Oh dear, let’s try that one again.

Sometimes important things happen to you.

[Ahem]  Much better.

Now, the kind of important things that can happen to a fellow–the ones, anyway, that we’re thinking of at the moment–might involve meeting famous dead philosophers in busy restaurants. This sort of thing does not happen to most people on a regular basis, but it appears to be happening to young Bertie Wooster with distressing regularity. Why don’t we sneak a little closer so that we can listen in on the ensuing conversation?

 

Confucius:  Hmmm. What’ll it be this time, the Southwestern Eggrolls or the Cobb Salad. Decisions, decisions.

Aristotle:  You ought to delineate the virtues of each in a parallel comparison chart.

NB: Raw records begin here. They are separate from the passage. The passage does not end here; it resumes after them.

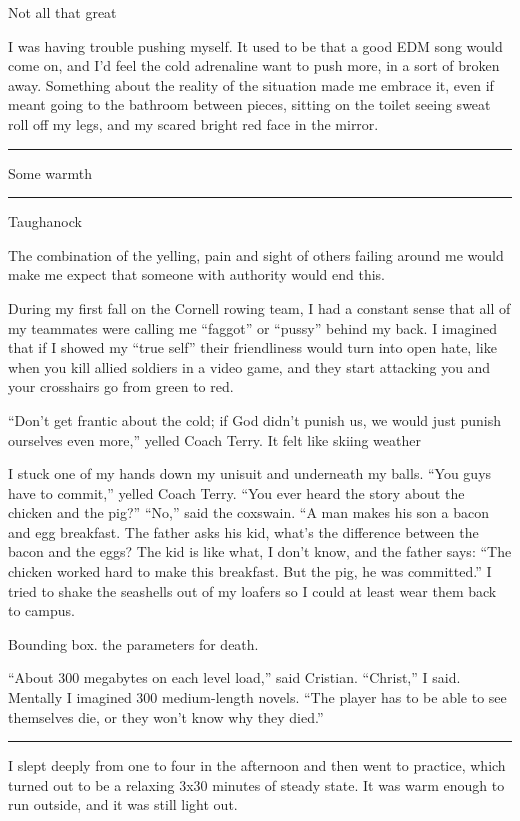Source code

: Not all that great

I was having trouble pushing myself.  It used to be that a good EDM song would
come on, and I'd feel the cold adrenaline want to push more, in a sort of broken
away.  Something about the reality of the situation made me embrace it, even if
meant going to the bathroom between pieces, sitting on the toilet seeing sweat
roll off my legs, and my scared bright red face in the mirror.  


\plainfancybreak{12pt}{2}{* * *}

Some warmth

\plainfancybreak{12pt}{2}{* * *}

Taughanock

The combination of the yelling, pain and sight of others failing around me would
make me expect that someone with authority would end this.

During my first fall on the Cornell rowing team, I had a constant sense that
all of my teammates were calling me ``faggot'' or ``pussy'' behind my back.  I
imagined that if I showed my ``true self'' their friendliness would turn into
open hate, like when you kill allied soldiers in a video game, and they start
attacking you and your crosshairs go from green to red.  

``Don't get frantic about the cold; if God didn't punish us, we would just
punish ourselves even more,'' yelled Coach Terry.  It felt like skiing weather

I stuck one of my hands down my unisuit and underneath my balls.  ``You guys
have to commit,'' yelled Coach Terry.  ``You ever heard the story about the
chicken and the pig?'' ``No,'' said the coxswain.  ``A man makes his son a bacon
and egg breakfast.  The father asks his kid, what's the difference between the
bacon and the eggs?  The kid is like what, I don't know, and the father says:
``The chicken worked hard to make this breakfast.  But the pig, he was
committed.'' I tried to shake the seashells out of my loafers so I could at
least wear them back to campus. 

Bounding box.  the parameters for death.

``About 300 megabytes on each level load,'' said Cristian.  ``Christ,'' I said.
Mentally I imagined 300 medium-length novels.  ``The player has to be able to
see themselves die, or they won't know why they died.'' 

\plainfancybreak{12pt}{2}{* * *}

I slept deeply from one to four in the afternoon and then went to practice,
which turned out to be a relaxing 3x30 minutes of steady state.  It was warm
enough to run outside, and it was still light out.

On the one side, you can rank the advantages and disadvantages to ordering a Cobb Salad, and on the other side you can arrange the data on a Southwestern Eggroll. Then you simply determine which of the two seems less unpleasant, and more enjoyable.

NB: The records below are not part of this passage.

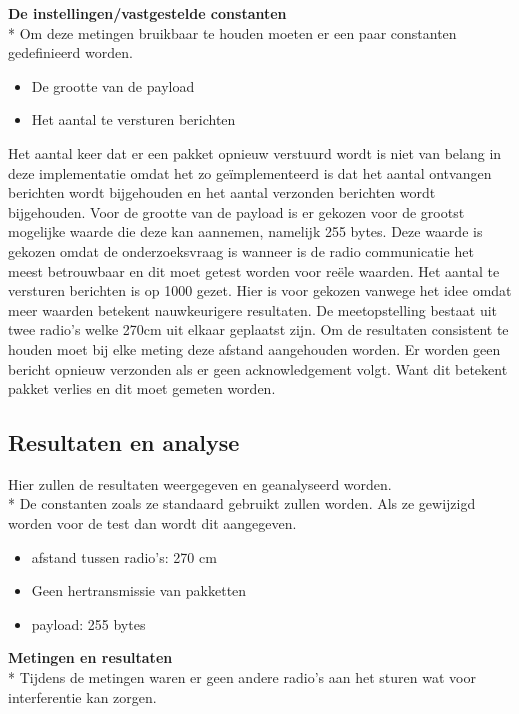 \documentclass{article}
\begin{document}
\textbf{De instellingen/vastgestelde constanten}\\*
\setlength{\parskip}{10pt plus 1pt minus 1pt}
Om deze metingen bruikbaar te houden moeten er een paar constanten gedefinieerd worden.
\begin{itemize}
	\item De grootte van de payload
	\item Het aantal te versturen berichten
\end{itemize}
Het aantal keer dat er een pakket opnieuw verstuurd wordt is niet van belang in deze implementatie omdat het zo ge\"{i}mplementeerd is dat het aantal ontvangen berichten wordt bijgehouden en het aantal verzonden berichten wordt bijgehouden. 
Voor de grootte van de payload is er gekozen voor de grootst mogelijke waarde die deze kan aannemen, namelijk 255 bytes. Deze waarde is gekozen omdat de onderzoeksvraag is wanneer is de radio communicatie het meest betrouwbaar en dit moet getest worden voor re\"{e}le waarden. 
Het aantal te versturen berichten is op 1000 gezet. Hier is voor gekozen vanwege het idee omdat meer waarden betekent nauwkeurigere resultaten.
\newline
\newline
De meetopstelling bestaat uit twee radio's welke 270cm uit elkaar geplaatst zijn. Om de resultaten consistent te houden moet bij elke meting deze afstand aangehouden worden. 
Er worden geen bericht opnieuw verzonden als er geen acknowledgement volgt. Want dit betekent pakket verlies en dit moet gemeten worden. 

\subsection{Resultaten en analyse}
Hier zullen de resultaten weergegeven en geanalyseerd worden. \\*
  De constanten zoals ze standaard gebruikt zullen worden. Als ze gewijzigd worden voor de test dan wordt dit aangegeven. 
  \begin{itemize}
  	\item afstand tussen radio's: 270 cm
  	\item Geen hertransmissie van pakketten
  	\item payload: 255 bytes
  \end{itemize}
  
\textbf {Metingen en resultaten}  \\*
Tijdens de metingen waren er geen andere radio's aan het sturen wat voor interferentie kan zorgen.
\end{document}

Confucius:  My word. Are you really like this all the time?

Aristotle:  All. The. Time. It’s a living hell.

Confucius:  Man. Wouldn’t want to be you. I just sort of talk about how i think people ought to behave, and stuff.

Aristotle:  I would die for a gig like that.

Confucius:  It’s certainly got its benefits. But hey, we were starting to talk about the nature of human decision-making, and you were saying….

Bertie:  I say!

Confucius:  Goodness gracious! If it isn’t Master Wu Stehr! Come, join us! And do introduce your friend.

Bertie:  This is my thrice-worthy man, Jeeves. The sort of cove who’s reading 18th century philosophy one minute, and bringing to a swift termination the household problems in the next.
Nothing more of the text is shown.